To answer the main question, console exclusives (which for the most part are first party games) have always been good for the consumer, it ensures that each console developer takes the time to entice gamers with worthwhile experiences you can't find elsewhere. Once they have their attention, they need to make sure they retain that interest with additional exclusives. This perpetuating interest is all backed by a high quality piece of hardware that can run the said exclusives as seamless as possible.
If you take away the exclusives, all you have left are third party companies spending more resources on coding each version to work as smooth as possible for each platform, which given past track records for multiplats (like Skyrim and Silent Hill HD collection, for example), isn't always effective (even post-patching). This same effort can be put towards making one definitive version compatible with one set of hardware rules, and creating a more fleshed out experience in result of this.

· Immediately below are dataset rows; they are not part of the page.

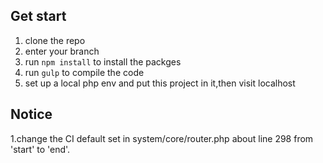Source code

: ## Get start

1. clone the repo
2. enter your branch
3. run `npm install` to install the packges
4. run `gulp` to compile the code
5. set up a local php env and put this project in it,then visit localhost

## Notice

1.change the CI default set in system/core/router.php about line 298 from 'start' to 'end'.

In short, if there are no first party exclusives to bring to the table (which be honest, why would Sony / Microsoft / Nintendo want to sell software to consumers that own the competitor's hardware, when they currently have an existing hardware model that they need to sell?), it would decrease the competition and quality in the current marketplace, and would overall hurt the gaming diversity available.
If you are talking about a future system where there is only one hardware box available, and that all but one company gets out of the hardware game, then who would be the one company that would dictate the hardware? That idea is too similar to the current PC marketplace, which is basically where most all of these ideas have already been streamlined anyways.